Las redes de escuelas
El contacto y el intercambio entre distintas escuelas y su colaboración para elaborar y redefinir proyectos y aproximaciones pedagógicas actúa como una palanca de aprendizaje de primer orden para los y las docentes. Aquí precisamente reside la enorme virtud de la iniciativa Escuela Nueva 21, que entra ahora en su cuarto año de desarrollo y que el Departament d’Educació ha hecho suya. Este programa se centra en identificar escuelas con modelos considerados interesantes y potenciar un sistema de redes y colegialidad entre cientos de escuelas.

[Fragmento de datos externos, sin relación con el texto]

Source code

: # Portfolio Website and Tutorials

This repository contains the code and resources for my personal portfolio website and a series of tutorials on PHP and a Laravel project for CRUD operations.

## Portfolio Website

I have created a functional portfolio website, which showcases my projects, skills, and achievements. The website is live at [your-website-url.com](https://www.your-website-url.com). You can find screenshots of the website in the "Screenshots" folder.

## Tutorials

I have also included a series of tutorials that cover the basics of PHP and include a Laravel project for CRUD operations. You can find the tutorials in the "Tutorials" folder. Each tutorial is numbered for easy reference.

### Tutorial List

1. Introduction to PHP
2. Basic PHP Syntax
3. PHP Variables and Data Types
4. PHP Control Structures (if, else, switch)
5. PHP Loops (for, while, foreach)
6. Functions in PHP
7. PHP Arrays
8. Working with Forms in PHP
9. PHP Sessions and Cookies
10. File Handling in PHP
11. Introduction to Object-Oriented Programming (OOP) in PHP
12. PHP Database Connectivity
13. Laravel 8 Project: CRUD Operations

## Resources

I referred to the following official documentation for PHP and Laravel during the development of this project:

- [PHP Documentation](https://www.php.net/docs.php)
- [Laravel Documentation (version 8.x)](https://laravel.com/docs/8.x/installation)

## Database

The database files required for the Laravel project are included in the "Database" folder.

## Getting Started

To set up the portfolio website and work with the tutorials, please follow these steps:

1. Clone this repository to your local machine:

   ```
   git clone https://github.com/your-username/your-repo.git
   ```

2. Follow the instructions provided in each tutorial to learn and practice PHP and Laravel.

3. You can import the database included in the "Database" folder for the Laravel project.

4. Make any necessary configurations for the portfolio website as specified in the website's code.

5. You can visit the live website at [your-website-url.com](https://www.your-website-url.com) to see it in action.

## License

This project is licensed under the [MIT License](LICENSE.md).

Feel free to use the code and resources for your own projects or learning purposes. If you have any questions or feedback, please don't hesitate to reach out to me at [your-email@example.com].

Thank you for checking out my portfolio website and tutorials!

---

Para abordar la transformación sistémica, la actividad entre escuelas debería entenderse como uno de los elementos, no el único, de un sistema más amplio de apoyos. Entre los elementos clave también cuentan el sistema de formación y preparación del profesorado, la mejora de la formación continua, la reformulación de los procesos de gobernanza de los recursos materiales y humanos, y la generación y uso de evidencia empírica para apoyar ciertas iniciativas, prácticas o políticas.
La actuación en estos ámbitos requiere por fuerza un protagonismo importante –pero ojo, no único– de la Administración pública, y esta falta de acción impide aproximarnos a las redes de escuelas como elemento catalizador del cambio sistémico de las prácticas docentes. Sin esos apoyos, y sin la evidencia que ilustre el impacto de esas innovaciones, la actividad de estas redes escolares no es sino otro caso de buenas prácticas. Además, que la Administración haya hecho suya una iniciativa como Escuela Nueva 21 –sin necesidad de evidencia y sin conectarla con otras medidas– arroja otra inquietante lectura: que a través de la idea de innovación se esté trasladando todo el peso para encarar los retos educativos a las escuelas mismas, bajo una lógica del hazlo por ti mismo y del todo vale, que solamente desvaloriza más la profesionalización docente. Es decir, después del ruido, la furia.